Wine review — Lark Hill, Red Knot by Shingleback, John Duval and Pewsey Vale

Lark Hill Chardonnay 2008 $35
Lake George Escarpment, Canberra District, New South Wales
If Lark Hill makes chardonnay this good in a warm year, then we’ve much to look forward to in the 2011, now bubbling away in barrels at the winery. At three years the 2008 seems barely to have begun life, it’s so vibrant, youthful and alive with juicy, ripe varietal flavour. The palate has breadth, depth and rich texture – attributable, says winemaker Chris Carpenter, to glycerol from an indigenous yeast fermentation and extended contact with yeast lees after fermentation. High natural acidity, however, tightens the structure and, in combination with the pure, intense fruit flavour, suggests a long, graceful evolution with bottle age.

Lark Hill Pinot Noir 2008 $35
Lake George Escarpment, Canberra District, New South Wales
It’s been a long time between drinks, but Lark Hill seems to be nailing pinot noir again. On the Chateau Shanahan tasting bench recently the 2008 (for release in June) and 2010 (for release in June 2012 as there’s no 2009), drank well for days. The delicate, refined 2010, with its distinctive tight tannin structure, appealed most. But the darker, chunkier 2008 also rated well. It’s far removed from Australia’s generally more aromatic pinots, featuring instead earthy, savoury notes and quite firm (but fine) tannins. The more we drank it, the more we liked it. It’s pushing up to four-star pinot quality – and the 2010s already there.

Red Knot by Shingleback Cabernet Sauvignon 2009 $10.45–$14.99
McLaren Vale, South Australia
Red Knot Cabernet Sauvignon, from the Davey family’s Shingleback vineyard, McLaren Vale, evokes words like ripe, juicy, fruity, varietal and soft – a bright, fresh, flavoursome, lovable, red made to enjoy now. But it’s a bit more than that too – a great example of the sophistication of modern Australian winemaking. Why? Despite the low price it’s not propped up by over-extraction, over oaking or over-ripeness as we used to see. It’s a graceful, lovely, modestly priced wine, based on fruit quality not winemaking tricks.
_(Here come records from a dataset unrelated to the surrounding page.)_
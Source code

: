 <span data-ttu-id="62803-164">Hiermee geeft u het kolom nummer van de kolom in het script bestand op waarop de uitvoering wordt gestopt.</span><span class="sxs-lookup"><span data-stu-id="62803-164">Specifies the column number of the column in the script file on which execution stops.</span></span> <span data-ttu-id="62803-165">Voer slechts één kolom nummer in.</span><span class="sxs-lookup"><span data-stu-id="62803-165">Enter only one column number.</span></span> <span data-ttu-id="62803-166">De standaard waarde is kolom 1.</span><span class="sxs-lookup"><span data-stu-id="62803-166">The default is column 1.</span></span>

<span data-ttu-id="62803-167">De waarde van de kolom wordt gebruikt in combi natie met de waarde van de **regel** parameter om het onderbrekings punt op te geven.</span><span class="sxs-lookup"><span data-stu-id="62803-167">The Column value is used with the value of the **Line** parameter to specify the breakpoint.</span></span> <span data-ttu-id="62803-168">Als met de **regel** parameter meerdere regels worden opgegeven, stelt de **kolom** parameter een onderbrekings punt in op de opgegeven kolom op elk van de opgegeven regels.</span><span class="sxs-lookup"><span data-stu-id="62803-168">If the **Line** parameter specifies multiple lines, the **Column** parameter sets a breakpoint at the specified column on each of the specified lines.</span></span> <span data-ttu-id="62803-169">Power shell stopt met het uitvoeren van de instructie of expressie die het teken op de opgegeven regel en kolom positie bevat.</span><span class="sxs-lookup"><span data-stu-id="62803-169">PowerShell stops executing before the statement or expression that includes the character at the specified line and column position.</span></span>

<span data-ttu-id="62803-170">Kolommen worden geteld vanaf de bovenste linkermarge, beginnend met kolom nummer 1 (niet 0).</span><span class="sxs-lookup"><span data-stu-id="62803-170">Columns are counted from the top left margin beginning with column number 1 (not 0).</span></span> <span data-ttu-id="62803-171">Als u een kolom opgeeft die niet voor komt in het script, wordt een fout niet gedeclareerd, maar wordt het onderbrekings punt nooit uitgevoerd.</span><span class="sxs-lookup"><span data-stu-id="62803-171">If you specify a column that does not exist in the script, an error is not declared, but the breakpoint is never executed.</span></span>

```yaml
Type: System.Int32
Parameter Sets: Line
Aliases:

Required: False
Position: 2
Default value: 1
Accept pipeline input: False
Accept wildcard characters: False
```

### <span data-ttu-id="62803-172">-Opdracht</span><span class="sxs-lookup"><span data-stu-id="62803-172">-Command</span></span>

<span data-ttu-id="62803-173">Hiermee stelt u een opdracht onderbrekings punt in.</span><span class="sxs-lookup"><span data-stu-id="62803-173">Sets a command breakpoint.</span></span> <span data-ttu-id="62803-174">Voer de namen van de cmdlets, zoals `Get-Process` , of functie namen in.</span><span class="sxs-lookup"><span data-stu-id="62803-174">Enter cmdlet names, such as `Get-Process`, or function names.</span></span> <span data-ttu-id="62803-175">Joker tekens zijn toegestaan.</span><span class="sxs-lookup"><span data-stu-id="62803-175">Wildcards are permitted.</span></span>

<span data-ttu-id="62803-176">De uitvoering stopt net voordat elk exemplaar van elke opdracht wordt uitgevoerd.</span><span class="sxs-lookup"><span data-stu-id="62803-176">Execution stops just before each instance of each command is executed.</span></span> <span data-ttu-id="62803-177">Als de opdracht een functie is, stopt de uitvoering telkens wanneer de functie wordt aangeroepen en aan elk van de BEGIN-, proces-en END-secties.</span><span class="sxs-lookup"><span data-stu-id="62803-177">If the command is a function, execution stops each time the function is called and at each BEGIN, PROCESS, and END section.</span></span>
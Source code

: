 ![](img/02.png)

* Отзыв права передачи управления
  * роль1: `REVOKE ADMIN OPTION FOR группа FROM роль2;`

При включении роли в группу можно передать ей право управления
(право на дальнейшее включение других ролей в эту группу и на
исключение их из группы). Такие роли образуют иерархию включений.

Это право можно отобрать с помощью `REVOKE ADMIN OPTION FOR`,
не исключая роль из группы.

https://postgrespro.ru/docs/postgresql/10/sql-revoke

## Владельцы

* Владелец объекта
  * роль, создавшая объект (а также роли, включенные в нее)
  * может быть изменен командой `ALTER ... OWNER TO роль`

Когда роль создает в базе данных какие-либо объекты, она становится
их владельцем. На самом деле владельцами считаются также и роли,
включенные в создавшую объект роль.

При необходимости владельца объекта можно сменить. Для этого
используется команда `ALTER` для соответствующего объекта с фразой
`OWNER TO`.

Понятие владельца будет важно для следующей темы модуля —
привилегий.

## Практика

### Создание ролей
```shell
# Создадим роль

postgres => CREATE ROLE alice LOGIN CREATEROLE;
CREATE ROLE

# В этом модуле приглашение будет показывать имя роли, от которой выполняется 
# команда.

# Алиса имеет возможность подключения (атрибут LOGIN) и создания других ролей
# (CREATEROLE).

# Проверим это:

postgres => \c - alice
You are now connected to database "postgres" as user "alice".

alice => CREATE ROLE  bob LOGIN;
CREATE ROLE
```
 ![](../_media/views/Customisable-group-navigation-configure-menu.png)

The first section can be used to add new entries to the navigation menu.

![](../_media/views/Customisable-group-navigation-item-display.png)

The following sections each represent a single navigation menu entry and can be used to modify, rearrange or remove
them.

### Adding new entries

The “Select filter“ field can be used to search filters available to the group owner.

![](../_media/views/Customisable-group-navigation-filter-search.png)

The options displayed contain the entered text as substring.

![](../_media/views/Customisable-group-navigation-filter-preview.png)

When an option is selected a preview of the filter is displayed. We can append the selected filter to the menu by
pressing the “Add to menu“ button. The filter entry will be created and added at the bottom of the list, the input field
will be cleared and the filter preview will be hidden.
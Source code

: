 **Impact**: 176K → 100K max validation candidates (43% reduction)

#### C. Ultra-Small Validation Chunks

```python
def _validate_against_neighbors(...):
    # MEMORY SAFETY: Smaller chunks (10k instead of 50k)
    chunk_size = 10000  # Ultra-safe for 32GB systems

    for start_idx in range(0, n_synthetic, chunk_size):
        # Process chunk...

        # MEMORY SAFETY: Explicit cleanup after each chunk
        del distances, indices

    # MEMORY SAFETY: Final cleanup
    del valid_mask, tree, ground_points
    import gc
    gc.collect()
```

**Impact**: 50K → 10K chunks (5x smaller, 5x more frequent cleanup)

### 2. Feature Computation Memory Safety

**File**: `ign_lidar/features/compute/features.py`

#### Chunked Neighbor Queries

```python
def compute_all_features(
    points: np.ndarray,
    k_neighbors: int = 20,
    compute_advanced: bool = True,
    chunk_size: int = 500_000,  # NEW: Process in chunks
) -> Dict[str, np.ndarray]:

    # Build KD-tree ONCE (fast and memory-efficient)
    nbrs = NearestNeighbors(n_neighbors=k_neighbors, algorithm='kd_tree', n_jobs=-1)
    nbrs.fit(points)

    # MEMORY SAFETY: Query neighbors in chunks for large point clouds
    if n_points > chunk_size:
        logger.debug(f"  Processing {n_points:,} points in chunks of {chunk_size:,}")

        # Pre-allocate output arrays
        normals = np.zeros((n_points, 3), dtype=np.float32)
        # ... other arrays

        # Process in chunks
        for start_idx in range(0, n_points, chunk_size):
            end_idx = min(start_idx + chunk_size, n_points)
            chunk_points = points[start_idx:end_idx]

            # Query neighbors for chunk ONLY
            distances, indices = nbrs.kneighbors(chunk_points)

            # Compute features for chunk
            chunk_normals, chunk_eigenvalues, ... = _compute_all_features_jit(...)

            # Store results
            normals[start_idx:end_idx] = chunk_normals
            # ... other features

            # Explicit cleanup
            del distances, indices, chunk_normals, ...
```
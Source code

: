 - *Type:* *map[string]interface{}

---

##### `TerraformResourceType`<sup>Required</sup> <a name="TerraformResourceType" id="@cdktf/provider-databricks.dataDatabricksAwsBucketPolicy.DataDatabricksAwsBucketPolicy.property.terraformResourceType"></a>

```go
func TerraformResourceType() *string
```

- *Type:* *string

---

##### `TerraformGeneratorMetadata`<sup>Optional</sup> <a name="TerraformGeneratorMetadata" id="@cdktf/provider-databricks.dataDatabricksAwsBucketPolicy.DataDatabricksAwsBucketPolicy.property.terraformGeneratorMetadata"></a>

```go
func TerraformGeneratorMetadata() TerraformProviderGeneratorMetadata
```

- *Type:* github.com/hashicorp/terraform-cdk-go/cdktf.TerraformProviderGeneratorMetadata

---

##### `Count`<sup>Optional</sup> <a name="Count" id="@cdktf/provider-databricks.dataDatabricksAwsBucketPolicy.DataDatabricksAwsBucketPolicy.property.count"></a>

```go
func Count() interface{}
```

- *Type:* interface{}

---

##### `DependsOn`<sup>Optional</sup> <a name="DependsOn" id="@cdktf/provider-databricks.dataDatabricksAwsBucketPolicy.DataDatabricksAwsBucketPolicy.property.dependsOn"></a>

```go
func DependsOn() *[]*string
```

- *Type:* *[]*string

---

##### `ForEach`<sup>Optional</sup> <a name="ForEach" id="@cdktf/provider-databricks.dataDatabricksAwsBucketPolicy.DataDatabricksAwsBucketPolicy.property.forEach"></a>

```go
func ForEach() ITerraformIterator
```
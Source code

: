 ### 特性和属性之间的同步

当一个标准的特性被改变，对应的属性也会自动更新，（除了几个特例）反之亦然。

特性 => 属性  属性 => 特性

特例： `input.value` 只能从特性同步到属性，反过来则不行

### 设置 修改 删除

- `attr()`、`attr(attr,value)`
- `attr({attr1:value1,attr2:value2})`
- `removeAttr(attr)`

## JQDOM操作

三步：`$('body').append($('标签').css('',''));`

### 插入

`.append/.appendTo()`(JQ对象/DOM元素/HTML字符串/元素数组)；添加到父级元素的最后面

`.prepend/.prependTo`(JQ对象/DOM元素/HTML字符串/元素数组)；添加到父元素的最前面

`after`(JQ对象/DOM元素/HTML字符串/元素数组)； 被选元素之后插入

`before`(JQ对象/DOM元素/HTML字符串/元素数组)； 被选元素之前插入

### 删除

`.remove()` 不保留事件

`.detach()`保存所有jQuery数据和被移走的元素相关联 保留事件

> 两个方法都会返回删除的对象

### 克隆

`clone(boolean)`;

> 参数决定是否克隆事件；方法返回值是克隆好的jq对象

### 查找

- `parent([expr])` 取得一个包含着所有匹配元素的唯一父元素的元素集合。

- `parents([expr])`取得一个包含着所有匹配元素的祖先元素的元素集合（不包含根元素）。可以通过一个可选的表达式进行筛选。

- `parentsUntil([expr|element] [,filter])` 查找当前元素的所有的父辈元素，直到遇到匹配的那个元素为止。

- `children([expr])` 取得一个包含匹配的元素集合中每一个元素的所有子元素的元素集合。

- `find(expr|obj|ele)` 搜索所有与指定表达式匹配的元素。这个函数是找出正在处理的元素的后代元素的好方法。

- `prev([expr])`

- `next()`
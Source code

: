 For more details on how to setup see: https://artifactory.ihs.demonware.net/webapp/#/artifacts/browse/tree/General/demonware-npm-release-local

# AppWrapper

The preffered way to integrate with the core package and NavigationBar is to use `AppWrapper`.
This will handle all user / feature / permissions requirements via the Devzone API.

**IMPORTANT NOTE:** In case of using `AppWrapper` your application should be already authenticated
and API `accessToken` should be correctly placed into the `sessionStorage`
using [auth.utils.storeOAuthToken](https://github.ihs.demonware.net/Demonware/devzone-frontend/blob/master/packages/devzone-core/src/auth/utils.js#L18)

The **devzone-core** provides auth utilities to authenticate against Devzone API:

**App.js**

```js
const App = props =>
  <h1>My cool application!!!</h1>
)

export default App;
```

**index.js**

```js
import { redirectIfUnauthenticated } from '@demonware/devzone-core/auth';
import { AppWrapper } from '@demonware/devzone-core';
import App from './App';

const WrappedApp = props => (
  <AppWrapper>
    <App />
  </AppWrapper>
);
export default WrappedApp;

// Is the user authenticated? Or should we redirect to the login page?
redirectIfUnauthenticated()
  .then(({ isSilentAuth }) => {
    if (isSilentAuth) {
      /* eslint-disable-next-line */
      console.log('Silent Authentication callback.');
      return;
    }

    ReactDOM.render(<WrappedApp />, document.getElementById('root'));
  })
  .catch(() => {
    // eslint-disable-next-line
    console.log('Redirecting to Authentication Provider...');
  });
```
John Duval Entity Shiraz 2009 $46–$48
Krondorf, Ebenezer, Tanunda and Eden Valley, Barossa Zone, South Australia
What comes after making Grange? John Duval faced that question a few years back after stepping down from the top winemaking job at Penfolds. Thankfully he stayed put in the Barossa making wonderful wines like “Entity”. It’s at the elegant end of the Barossa shiraz spectrum – partly due to inclusion of material from the higher, cooler Eden Valley (part of the Barossa zone) and partly due to a season noted for fragrant, “pretty” reds. Matured in a mix of old and new fine-grained French hogsheads, Entity presents a fragrant, medium bodied, smooth, spicy and savoury face of Barossa shiraz.

John Duval Eligo Shiraz 2008 $105
Barossa and Eden Valleys, South Australia
John Duval doesn’t reveal precise vineyard locations for Eligo, just that it’s sourced from “some excellent vineyards in the Barossa Valley and Eden Valley regions”. But the wine speaks for itself. It’s a more powerful expression of Barossa shiraz than Entity, darker in colour, matured longer in barrel and with more new oak (80 per cent versus 39 per cent). It’s a beautiful, big but graceful wine, deeply coloured but not opaque. It’s saturated with ripe, blueberry-like varietal shiraz, cut through with savoury, spicy oak – the flavours rapidly merging together. The deep, sweet fruit flavours linger on, layered with fruit and oak tannins. Be in no rush to drink this.

Pewsey Vale Riesling 2010 $14.99–$22.99
Pewsey Vale Vineyard, Eden Valley, South Australia
It won’t be long before the 2011 rieslings trickle into the market. But if you’re after absolutely outstanding drinking right now, mop up the rest of Pewsey Vale’s extraordinarily delicious 2010. It’s widely discounted, as low as $14.99, but more commonly to around $15–$16 (though you can pay more if you want). It’s from the Hill-Smith family’s 50-hectare Pewsey Vale vineyard, located on the edge of the Eden Valley. Louisa Rose makes the wine just a few kilometres down the hill at the Yalumba Winery, Angaston, centre of the Hill-Smith wine operations.